[Opening Data section]

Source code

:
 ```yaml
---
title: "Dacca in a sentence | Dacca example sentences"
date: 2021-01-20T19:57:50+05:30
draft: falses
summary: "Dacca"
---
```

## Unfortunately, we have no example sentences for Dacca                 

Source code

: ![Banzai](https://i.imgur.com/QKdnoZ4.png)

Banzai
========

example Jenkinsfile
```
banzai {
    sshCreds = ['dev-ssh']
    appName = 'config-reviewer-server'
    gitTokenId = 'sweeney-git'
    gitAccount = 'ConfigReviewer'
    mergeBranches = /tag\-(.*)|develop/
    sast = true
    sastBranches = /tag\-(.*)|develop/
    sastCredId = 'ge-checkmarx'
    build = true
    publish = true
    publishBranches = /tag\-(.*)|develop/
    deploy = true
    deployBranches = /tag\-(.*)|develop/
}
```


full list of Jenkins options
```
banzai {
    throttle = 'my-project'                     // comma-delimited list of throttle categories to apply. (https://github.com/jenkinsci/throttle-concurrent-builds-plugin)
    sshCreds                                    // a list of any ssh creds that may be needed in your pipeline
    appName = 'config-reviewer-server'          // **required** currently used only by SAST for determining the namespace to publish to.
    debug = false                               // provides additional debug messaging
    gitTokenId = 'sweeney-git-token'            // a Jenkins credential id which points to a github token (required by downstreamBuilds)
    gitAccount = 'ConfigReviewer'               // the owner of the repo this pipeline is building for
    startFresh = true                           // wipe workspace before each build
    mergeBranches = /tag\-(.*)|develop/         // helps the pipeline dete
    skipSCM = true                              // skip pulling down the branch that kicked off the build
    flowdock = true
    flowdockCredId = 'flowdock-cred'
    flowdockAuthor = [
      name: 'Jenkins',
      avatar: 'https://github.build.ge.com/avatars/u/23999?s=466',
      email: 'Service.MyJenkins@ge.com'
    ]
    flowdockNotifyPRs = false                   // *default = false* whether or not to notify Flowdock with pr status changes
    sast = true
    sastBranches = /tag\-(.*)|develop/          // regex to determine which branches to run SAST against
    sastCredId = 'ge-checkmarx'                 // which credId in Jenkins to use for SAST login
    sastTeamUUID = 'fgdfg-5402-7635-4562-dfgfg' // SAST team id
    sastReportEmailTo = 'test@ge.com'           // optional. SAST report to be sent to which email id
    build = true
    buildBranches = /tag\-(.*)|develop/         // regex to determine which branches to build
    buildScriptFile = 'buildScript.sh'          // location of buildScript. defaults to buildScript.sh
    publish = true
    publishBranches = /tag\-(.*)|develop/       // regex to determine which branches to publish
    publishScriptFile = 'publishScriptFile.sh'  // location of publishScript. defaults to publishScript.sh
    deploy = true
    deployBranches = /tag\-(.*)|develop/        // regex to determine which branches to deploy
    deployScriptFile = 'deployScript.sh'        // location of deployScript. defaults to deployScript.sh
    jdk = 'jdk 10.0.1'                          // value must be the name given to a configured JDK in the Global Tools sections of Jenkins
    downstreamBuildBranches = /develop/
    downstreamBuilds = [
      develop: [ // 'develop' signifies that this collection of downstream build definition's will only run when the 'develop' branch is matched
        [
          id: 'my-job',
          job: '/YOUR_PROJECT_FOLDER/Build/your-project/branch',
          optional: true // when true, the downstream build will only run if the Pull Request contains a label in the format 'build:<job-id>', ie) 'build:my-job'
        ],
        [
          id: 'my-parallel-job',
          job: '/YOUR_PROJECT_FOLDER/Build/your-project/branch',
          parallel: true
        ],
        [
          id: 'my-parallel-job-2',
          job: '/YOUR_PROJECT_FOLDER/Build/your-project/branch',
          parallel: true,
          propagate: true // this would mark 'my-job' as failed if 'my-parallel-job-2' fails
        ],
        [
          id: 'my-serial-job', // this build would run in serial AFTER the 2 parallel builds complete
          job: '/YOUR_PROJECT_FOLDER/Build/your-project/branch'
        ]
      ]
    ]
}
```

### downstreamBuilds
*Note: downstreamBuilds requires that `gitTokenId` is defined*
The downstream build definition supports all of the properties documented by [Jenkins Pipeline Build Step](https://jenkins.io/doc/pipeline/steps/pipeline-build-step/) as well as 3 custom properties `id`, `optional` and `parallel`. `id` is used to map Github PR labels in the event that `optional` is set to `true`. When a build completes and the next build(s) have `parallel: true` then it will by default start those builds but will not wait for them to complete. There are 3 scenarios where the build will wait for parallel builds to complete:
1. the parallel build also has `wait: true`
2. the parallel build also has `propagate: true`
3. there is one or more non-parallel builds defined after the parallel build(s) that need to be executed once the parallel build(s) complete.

[Closing Data section]

- Exercise goal
Count each line above with "would"; write only the number.

- Response to this exercise
2